> Required work: From the entries below, reproduce exactly the line containing "docker volume create", the line containing "docker volume ls", and every line in between, with nothing added.

> Dataset:
----------------------------------------
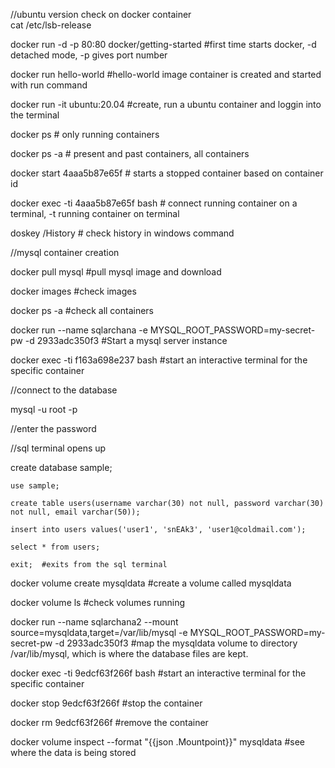 //ubuntu version check on docker container  
 cat /etc/lsb-release  
  
docker run -d -p 80:80 docker/getting-started  #first time starts docker, -d detached mode, -p gives port number  
 
docker run hello-world  #hello-world image container is created and started with run command  
 
docker run -it ubuntu:20.04 #create, run a ubuntu container and loggin into the terminal  
  
docker ps # only running containers   
 
docker ps -a  # present and past containers, all containers  
 
docker start 4aaa5b87e65f  # starts a stopped container based on container id  
 
docker exec -ti 4aaa5b87e65f bash  # connect running container on a terminal, -t running container on terminal  
 
doskey /History  # check history in windows command  







//mysql container creation  

docker pull mysql  #pull mysql image and download
 
docker images  #check images
 
docker ps -a  #check all containers
 
docker run --name sqlarchana -e MYSQL_ROOT_PASSWORD=my-secret-pw -d 2933adc350f3  #Start a mysql server instance
 
docker exec -ti f163a698e237 bash  #start an interactive terminal for the specific container


//connect to the database  

mysql -u root -p  

//enter the password  

//sql terminal opens up  

   create database sample;

    use sample;

    create table users(username varchar(30) not null, password varchar(30) not null, email varchar(50));

    insert into users values('user1', 'snEAk3', 'user1@coldmail.com');

    select * from users;

    exit;  #exits from the sql terminal
    
docker volume create mysqldata   #create a volume called mysqldata   

docker volume ls   #check volumes running  

docker run --name sqlarchana2 --mount source=mysqldata,target=/var/lib/mysql -e MYSQL_ROOT_PASSWORD=my-secret-pw -d 2933adc350f3    #map the mysqldata volume to directory /var/lib/mysql, which is where the database files are kept.

docker exec -ti 9edcf63f266f bash   #start an interactive terminal for the specific container  

docker stop 9edcf63f266f   #stop the container  

docker rm 9edcf63f266f  #remove the container  

docker volume inspect --format "{{json .Mountpoint}}" mysqldata   #see where the data is being stored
----------------------------------------
> Written response:
docker volume create mysqldata   #create a volume called mysqldata   

docker volume ls   #check volumes running  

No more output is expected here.